(Rendered images with source text):
^^^^^^^^

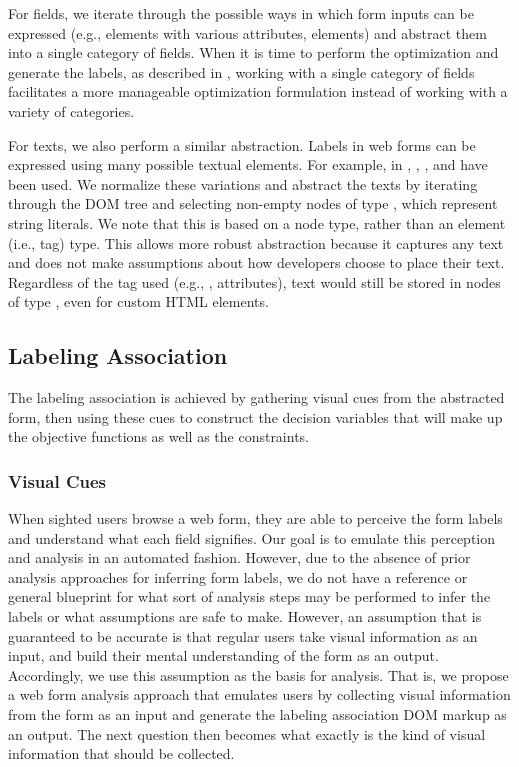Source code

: For fields, we iterate through the possible ways in which form inputs can be 
expressed (e.g.,  elements with various attributes,  
elements) and abstract them into a single category of fields.
When it is time to perform the optimization and generate the labels, 
as described in , 
working with a single category of fields facilitates a more manageable 
optimization formulation instead of working with a variety of categories. 

For texts, we also perform a similar abstraction. 
Labels in web forms can be expressed using many possible textual elements.  
For example, in , , , and  
have been used. We normalize these variations and 
abstract the texts by iterating through the DOM tree and selecting non-empty 
nodes of type , which represent string literals. 
We note that this is based on a node type, rather than
an element (i.e., tag) type.
This allows more robust abstraction because it captures any text and 
does not make assumptions about how developers choose to place their text.
Regardless of the tag used (e.g., , attributes), text would still 
be stored in nodes of type , even for custom HTML elements.
 

\subsection{Labeling Association}  \label{sec:approach-opt}

The labeling association is achieved by gathering visual cues from the abstracted 
form, then using these cues to construct the decision variables that will make 
up the objective functions as well as the constraints. 


\subsubsection{Visual Cues} \label{subsec:cues}
When sighted users browse a web form, they are able to perceive the 
form labels and understand what each field signifies. 
Our goal is to emulate this perception and analysis in 
an automated fashion. 
However, due to the absence of prior analysis approaches for inferring form labels, 
we do not have a reference or general blueprint for what sort of analysis steps may  
be performed to infer the labels or what assumptions are safe to make. 
However, an assumption that is guaranteed to be accurate is that regular users 
take visual information as an input, and build their mental understanding of the 
form as an output. Accordingly, we use this assumption as the basis for analysis. 
That is, we propose a web form analysis approach that emulates users by collecting 
visual information from the form as an input and generate the labeling association 
DOM markup as an output. The next question then becomes what exactly is the kind 
of visual information that should be collected.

^^^^^^^^

(Brief):
Find the line with "an automated fashion.". Transcribe it and every line after it exactly, through the end of the records above, and nothing else.

(Task solution):
an automated fashion. 
However, due to the absence of prior analysis approaches for inferring form labels, 
we do not have a reference or general blueprint for what sort of analysis steps may  
be performed to infer the labels or what assumptions are safe to make. 
However, an assumption that is guaranteed to be accurate is that regular users 
take visual information as an input, and build their mental understanding of the 
form as an output. Accordingly, we use this assumption as the basis for analysis. 
That is, we propose a web form analysis approach that emulates users by collecting 
visual information from the form as an input and generate the labeling association 
DOM markup as an output. The next question then becomes what exactly is the kind 
of visual information that should be collected.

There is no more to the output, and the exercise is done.